Готфрид Вильгельм Лейбниц (1646-1716)
Многие называют его последним ученым эпохи Возрождения, или первым ученым
эпохи Просвещения. То и другое верно. Первое - потому, что до наших дней
никто иной не сочетал столь яркий математический талант с такой широтой
гуманитарных склонностей. В этом отношении Лейбница можно сравнить с Аристотелем
или Раймондом Луллием, с Леонардо да Винчи или Рене Декартом. Второе прозвание
Лейбница также оправдано. Ведь он стал первым академиком двух виднейших
научных содружеств Европы: Лондонского Королевского Общества и Парижской
Академии Наук. А позднее Лейбниц оказался основателем еще двух академий.
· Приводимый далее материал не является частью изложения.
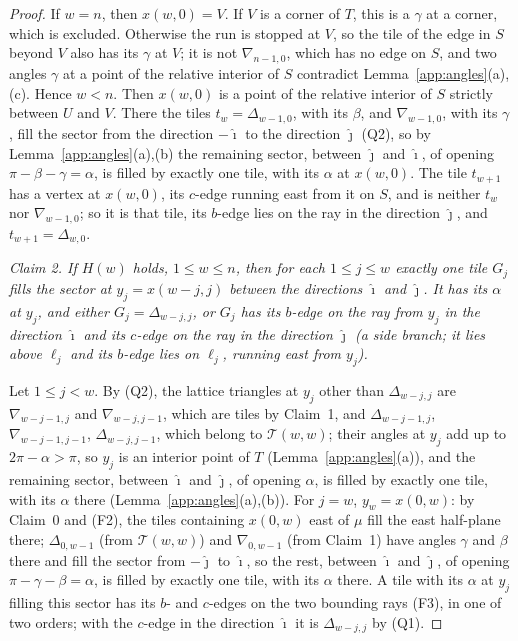 \documentclass[11pt]{amsart}
\theoremstyle{remark}
\begin{document}
\begin{proof}
If $w=n$, then $x(w,0)=V$. If $V$ is a corner of $T$, this is a $\gamma$ at a corner, which is excluded. Otherwise the run is stopped at $V$, so the tile of the edge in $S$ beyond $V$ also has its $\gamma$ at $V$; it is not $\nabla_{n-1,0}$, which has no edge on $S$, and two angles $\gamma$ at a point of the relative interior of $S$ contradict Lemma~\ref{app:angles}(a),(c). Hence $w<n$. Then $x(w,0)$ is a point of the relative interior of $S$ strictly between $U$ and $V$. There the tiles $t_w=\Delta_{w-1,0}$, with its $\beta$, and $\nabla_{w-1,0}$, with its $\gamma$, fill the sector from the direction $-\hat\imath$ to the direction $\hat\jmath$ (Q2), so by Lemma~\ref{app:angles}(a),(b) the remaining sector, between $\hat\jmath$ and $\hat\imath$, of opening $\pi-\beta-\gamma=\alpha$, is filled by exactly one tile, with its $\alpha$ at $x(w,0)$. The tile $t_{w+1}$ has a vertex at $x(w,0)$, its $c$-edge running east from it on $S$, and is neither $t_w$ nor $\nabla_{w-1,0}$; so it is that tile, its $b$-edge lies on the ray in the direction $\hat\jmath$, and $t_{w+1}=\Delta_{w,0}$.

\emph{Claim 2. If $H(w)$ holds, $1\le w\le n$, then for each $1\le j\le w$ exactly one tile $G_j$ fills the sector at $y_j=x(w-j,j)$ between the directions $\hat\imath$ and $\hat\jmath$. It has its $\alpha$ at $y_j$, and either $G_j=\Delta_{w-j,j}$, or $G_j$ has its $b$-edge on the ray from $y_j$ in the direction $\hat\imath$ and its $c$-edge on the ray in the direction $\hat\jmath$ \textup{(}a \emph{side branch}; it lies above $\ell_j$ and its $b$-edge lies on $\ell_j$, running east from $y_j$\textup{)}.}

Let $1\le j<w$. By (Q2), the lattice triangles at $y_j$ other than $\Delta_{w-j,j}$ are $\nabla_{w-j-1,j}$ and $\nabla_{w-j,j-1}$, which are tiles by Claim~1, and $\Delta_{w-j-1,j}$, $\nabla_{w-j-1,j-1}$, $\Delta_{w-j,j-1}$, which belong to $\mathcal{T}(w,w)$; their angles at $y_j$ add up to $2\pi-\alpha>\pi$, so $y_j$ is an interior point of $T$ (Lemma~\ref{app:angles}(a)), and the remaining sector, between $\hat\imath$ and $\hat\jmath$, of opening $\alpha$, is filled by exactly one tile, with its $\alpha$ there (Lemma~\ref{app:angles}(a),(b)). For $j=w$, $y_w=x(0,w)$: by Claim~0 and (F2), the tiles containing $x(0,w)$ east of $\mu$ fill the east half-plane there; $\Delta_{0,w-1}$ (from $\mathcal{T}(w,w)$) and $\nabla_{0,w-1}$ (from Claim~1) have angles $\gamma$ and $\beta$ there and fill the sector from $-\hat\jmath$ to $\hat\imath$, so the rest, between $\hat\imath$ and $\hat\jmath$, of opening $\pi-\gamma-\beta=\alpha$, is filled by exactly one tile, with its $\alpha$ there. A tile with its $\alpha$ at $y_j$ filling this sector has its $b$- and $c$-edges on the two bounding rays (F3), in one of two orders; with the $c$-edge in the direction $\hat\imath$ it is $\Delta_{w-j,j}$ by (Q1).


\end{proof}
\end{document}
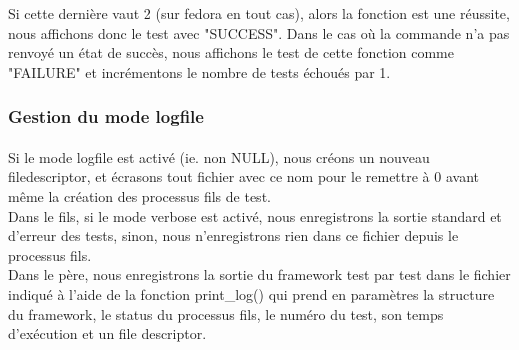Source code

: \documentclass[12pt]{article}
\begin{document}
Si cette dernière vaut 2 (sur fedora en tout cas), alors la fonction est une réussite, nous affichons donc le test avec "SUCCESS". Dans le cas où la commande n'a pas renvoyé un état de succès, nous affichons le test de cette fonction comme "FAILURE" et incrémentons le nombre de tests échoués par 1.\\

\subsubsection{Gestion du mode logfile}
\paragraph{}
Si le mode logfile est activé (ie. non NULL), nous créons un nouveau filedescriptor, et écrasons tout fichier avec ce nom pour le remettre à 0 avant même la création des processus fils de test.\\

Dans le fils, si le mode verbose est activé, nous enregistrons la sortie standard et d'erreur des tests, sinon, nous n'enregistrons rien dans ce fichier depuis le processus fils.\\

Dans le père, nous enregistrons la sortie du framework test par test dans le fichier indiqué à l'aide de la fonction print\_log() qui prend en paramètres la structure du framework, le status du processus fils, le numéro du test, son temps d'exécution et un file descriptor.\\
\end{document}
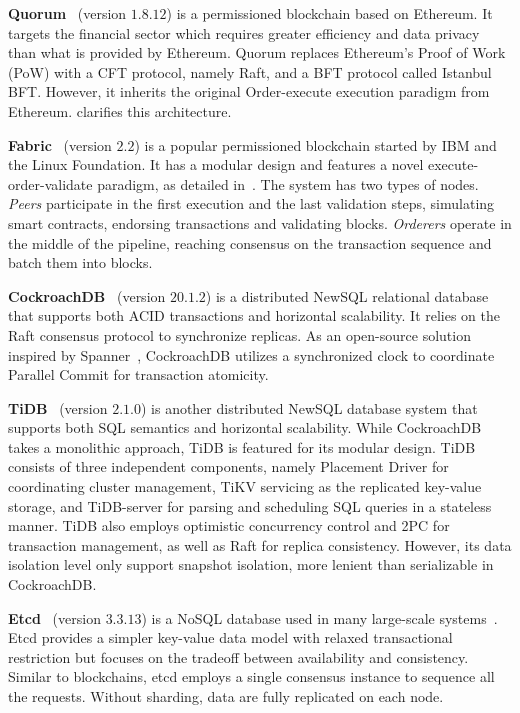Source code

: \textbf{Quorum}~\cite{web:quorum} (version $1.8.12$) is a permissioned blockchain based on Ethereum. It
targets the financial sector which requires greater efficiency and data privacy than what is provided by Ethereum.
Quorum replaces Ethereum's Proof of Work (PoW) with a CFT protocol, namely Raft, and a BFT protocol called
Istanbul BFT. However, it inherits the original Order-execute execution paradigm from Ethereum.  clarifies this architecture. 

\textbf{Fabric}~\cite{androulaki2018hyperledger} (version $2.2$) is a popular permissioned
blockchain started by IBM and the Linux Foundation. It has a modular design and features a novel execute-order-validate paradigm, as detailed in~. The system has two types
of nodes. 
{\em Peers} participate in the first execution and the last validation steps, simulating smart contracts, endorsing transactions and validating blocks. {\em Orderers} operate in the middle of the pipeline, reaching consensus on the transaction sequence and batch them into blocks. 

\textbf{CockroachDB}~\cite{taft2020cockroachdb} (version $20.1.2$) is 
a distributed NewSQL relational database that supports both ACID transactions and horizontal scalability. It relies on the Raft consensus protocol to synchronize replicas. As an open-source solution inspired by Spanner~\cite{corbett2013spanner}, CockroachDB utilizes a synchronized clock to coordinate Parallel Commit for transaction atomicity. 

\textbf{TiDB}~\cite{huang13tidb} (version $2.1.0$) is another distributed NewSQL database system that supports both SQL semantics and horizontal scalability. 
While CockroachDB takes a monolithic approach, TiDB is featured for its modular design. TiDB consists of three independent components, namely Placement Driver for coordinating cluster management, TiKV servicing as the replicated key-value storage, and TiDB-server for parsing and scheduling SQL queries in a stateless manner. 
TiDB also employs optimistic concurrency control and 2PC for transaction management, as well as Raft for replica consistency. However, its data isolation level only support snapshot isolation, more lenient than serializable in CockroachDB. 

\textbf{Etcd}~\cite{web:etcd} (version $3.3.13$) is a NoSQL database used in many large-scale
systems~\cite{web:etcd_user}.  
Etcd provides a simpler key-value data model with relaxed transactional restriction but focuses on the tradeoff between availability and consistency. 
Similar to blockchains, etcd employs a single consensus instance to sequence all the requests.
Without sharding, data are fully replicated on each node.

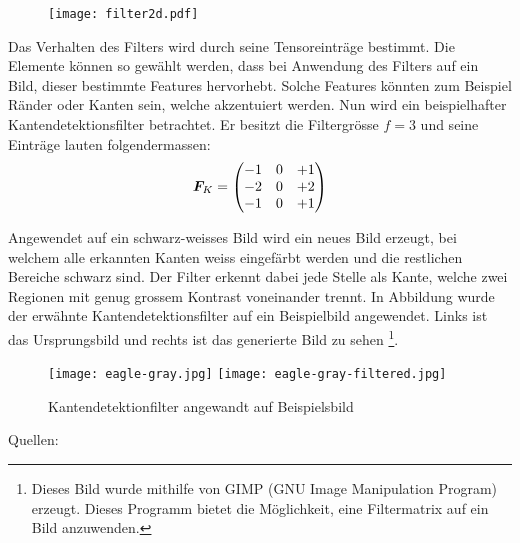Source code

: \begin{figure}[h!]
  \centering
  \texttt{[image: filter2d.pdf]}
  \label{fig:filter2d}
\end{figure}
\para{}
Das Verhalten des Filters wird durch seine Tensoreinträge bestimmt.
Die Elemente können so gewählt werden, dass bei Anwendung des Filters auf
ein Bild, dieser bestimmte Features hervorhebt. Solche Features
könnten zum Beispiel Ränder oder Kanten sein, welche akzentuiert werden.
\para{}
Nun wird ein beispielhafter Kantendetektionsfilter betrachtet. Er besitzt die
Filtergrösse $f=3$ und seine Einträge lauten folgendermassen:
\begin{equation*}
  \bm{F}_K =
  \begin{pmatrix}
    -1 & 0 & +1 \\
    -2 & 0 & +2 \\
    -1 & 0 & +1 \\
  \end{pmatrix}
\end{equation*}

Angewendet auf ein schwarz-weisses Bild wird ein neues Bild erzeugt, bei welchem alle erkannten
Kanten weiss eingefärbt werden und die restlichen Bereiche schwarz sind.
Der Filter erkennt dabei jede Stelle als Kante, welche zwei Regionen mit
genug grossem Kontrast voneinander trennt.
In Abbildung  wurde der erwähnte Kantendetektionsfilter auf ein
Beispielbild angewendet. Links ist das Ursprungsbild und rechts ist das
generierte Bild zu sehen%
\footnote{
  Dieses Bild wurde mithilfe von GIMP (GNU Image Manipulation Program) erzeugt. Dieses
  Programm bietet die Möglichkeit, eine Filtermatrix auf ein Bild anzuwenden.
}.

\begin{figure}[h!]
  \centering
  \texttt{[image: eagle-gray.jpg]}
  \texttt{[image: eagle-gray-filtered.jpg]}
  \caption{Kantendetektionfilter angewandt auf Beispielsbild \cite{res:eagle_image}}
  \label{fig:edge_filter}
\end{figure}

\para{}
Quellen: \cite{deeplearning.ai:cnn} \cite{wiki:kernel} \cite{net:gimp_conv}



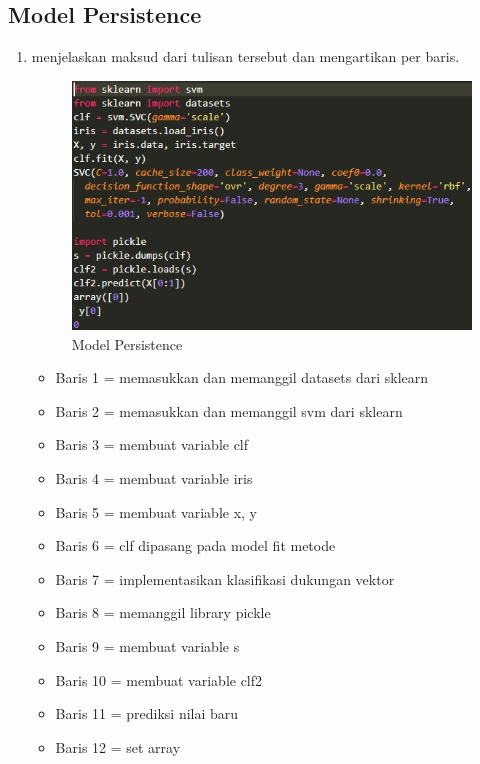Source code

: \subsection{Model Persistence}
\begin{enumerate}
	\item menjelaskan maksud dari tulisan tersebut dan mengartikan per baris.
		\begin{figure}[ht]
		\centering
		\includegraphics[scale=0.5]{figures/c1.jpg}
		\caption{Model Persistence}
		\label{contoh}
		\end{figure}
	\begin{itemize}
			   \item Baris 1 = memasukkan dan memanggil datasets dari sklearn
                \item Baris 2 = memasukkan dan memanggil svm dari sklearn
                \item Baris 3 = membuat variable clf
               \item Baris 4 = membuat variable iris
               \item Baris 5 = membuat variable x, y
               \item Baris 6 = clf dipasang pada model fit metode
               \item Baris 7 = implementasikan klasifikasi dukungan vektor
               \item Baris 8 = memanggil library pickle
               \item Baris 9 = membuat variable s
              \item  Baris 10 = membuat variable clf2
               \item Baris 11 = prediksi nilai baru
              \item  Baris 12 = set array

			\end{itemize}
\end{enumerate}

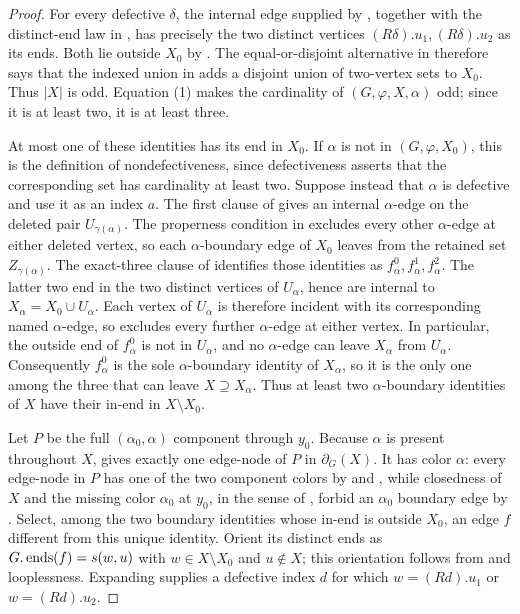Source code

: \begin{proof}
For every defective $\delta$, the internal edge supplied by
, together with the distinct-end
law in , has precisely the two distinct
vertices $(R\delta).u_1,(R\delta).u_2$ as its ends.  Both lie outside
$X_0$ by .  The equal-or-disjoint alternative in
 therefore says that the indexed
union in  adds a disjoint union of
two-vertex sets to $X_0$.  Thus $|X|$ is odd.  Equation (1) makes the
cardinality of
$(G,\varphi,X,\alpha)$ odd; since it is at
least two, it is at least three.

At most one of these identities has its end in $X_0$.  If $\alpha$ is
not in $(G,\varphi,X_0)$, this is the definition
of nondefectiveness, since defectiveness asserts that the corresponding
 set has cardinality at least two.  Suppose
instead that $\alpha$ is defective and use it as an index $a$.  The first
clause of
 gives an internal
$\alpha$-edge on the deleted pair $U_{\gamma(\alpha)}$.  The properness
condition in  excludes every other
$\alpha$-edge at either deleted vertex, so each
$\alpha$-boundary edge of $X_0$ leaves from the retained set
$Z_{\gamma(\alpha)}$.  The exact-three clause of
 identifies those identities as
$f^0_\alpha,f^1_\alpha,f^2_\alpha$.  The latter two end in the two
distinct vertices of $U_\alpha$, hence are internal to
$X_\alpha=X_0\cup U_\alpha$.  Each vertex of $U_\alpha$ is therefore
incident with its corresponding named $\alpha$-edge, so
 excludes every further $\alpha$-edge at
either vertex.  In particular, the outside end of $f^0_\alpha$ is not in
$U_\alpha$, and no $\alpha$-edge can leave $X_\alpha$ from
$U_\alpha$.  Consequently
$f^0_\alpha$ is the sole $\alpha$-boundary identity of $X_\alpha$, so it
is the only one among the three that can leave $X\supseteq X_\alpha$.
Thus at least two $\alpha$-boundary identities of $X$ have their in-end
in $X\setminus X_0$.

Let $P$ be the full $(\alpha_0,\alpha)$ component through $y_0$.
Because $\alpha$ is present throughout $X$,
 gives exactly one edge-node of
$P$ in $\partial_G(X)$.  It has color $\alpha$: every edge-node in $P$
has one of the two component colors by  and
, while closedness of $X$ and the missing
color $\alpha_0$ at $y_0$, in the sense of ,
forbid an $\alpha_0$ boundary edge by
.  Select,
among the two boundary identities whose in-end is outside $X_0$, an edge
$f$ different from this unique identity.  Orient its distinct ends as
$G.\mathop{\rm ends}(f)=s(w,u)$ with
$w\in X\setminus X_0$ and $u\notin X$; this orientation follows from
 and looplessness.  Expanding
 supplies a defective index $d$ for
which $w=(R d).u_1$ or $w=(R d).u_2$.


\end{proof}
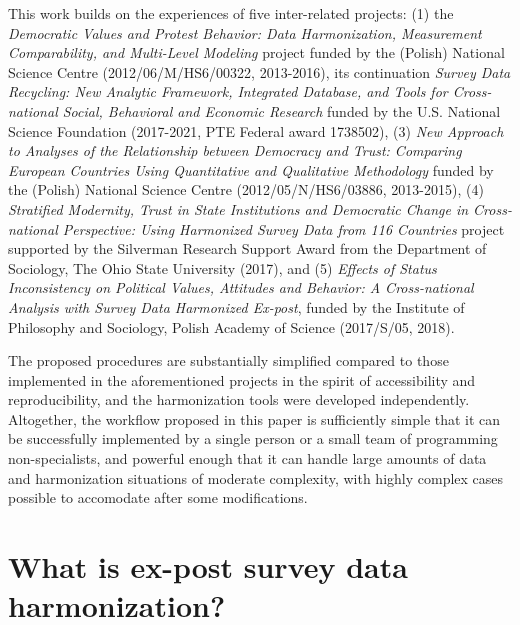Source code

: \documentclass[12pt,]{article}
\begin{document}
This work builds on the experiences of five inter-related projects: (1) the \emph{Democratic Values and Protest Behavior: Data Harmonization, Measurement Comparability, and Multi-Level Modeling} project funded by the (Polish) National Science Centre (2012/06/M/HS6/00322, 2013-2016), its continuation \emph{Survey Data Recycling: New Analytic Framework, Integrated Database, and Tools for Cross-national Social, Behavioral and Economic Research} funded by the U.S. National Science Foundation (2017-2021, PTE Federal award 1738502), (3) \emph{New Approach to Analyses of the Relationship between Democracy and Trust: Comparing European Countries Using Quantitative and Qualitative Methodology} funded by the (Polish) National Science Centre (2012/05/N/HS6/03886, 2013-2015), (4) \emph{Stratified Modernity, Trust in State Institutions and Democratic Change in Cross-national Perspective: Using Harmonized Survey Data from 116 Countries} project supported by the Silverman Research Support Award from the Department of Sociology, The Ohio State University (2017), and (5) \emph{Effects of Status Inconsistency on Political Values, Attitudes and Behavior: A Cross-national Analysis with Survey Data Harmonized Ex-post}, funded by the Institute of Philosophy and Sociology, Polish Academy of Science (2017/S/05, 2018).

The proposed procedures are substantially simplified compared to those implemented in the aforementioned projects in the spirit of accessibility and reproducibility, and the harmonization tools were developed independently. Altogether, the workflow proposed in this paper is sufficiently simple that it can be successfully implemented by a single person or a small team of programming non-specialists, and powerful enough that it can handle large amounts of data and harmonization situations of moderate complexity, with highly complex cases possible to accomodate after some modifications.

\hypertarget{what-is-ex-post-survey-data-harmonization}{%
\section{What is ex-post survey data harmonization?}\label{what-is-ex-post-survey-data-harmonization}}
\end{document}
В 1700 году он стал президентом и организатором Прусской Академии Наук
в Берлине. До Петербурга он не добрался, но успел составить (по заказу
Петра 1) проект Российской Академии Наук, которая была учреждена в 1725
году - уже после смерти ее инициаторов. Чтобы достичь таких результатов,
нужно особое сочетание талантов. Во-первых, надо быть вундеркиндом. Лейбниц
им был: в 8 лет он самостоятельно изучил латынь, а еще через два года -
древнегреческий язык. Тяга к экзотическим языкам не исчезла и позднее:
познакомившись с элементами персидского языка и хинди, Лейбниц одним из
первых высказал догадку об индоевропейской языковой общности, за которой
скрываются какие-то переселения древнейших народов. В конце 17 века это
была очень дерзкая мысль. Обосновать ее помог труд многих миссионеров-лингвистов,
и в научный обиход она вошла лишь в 19 веке.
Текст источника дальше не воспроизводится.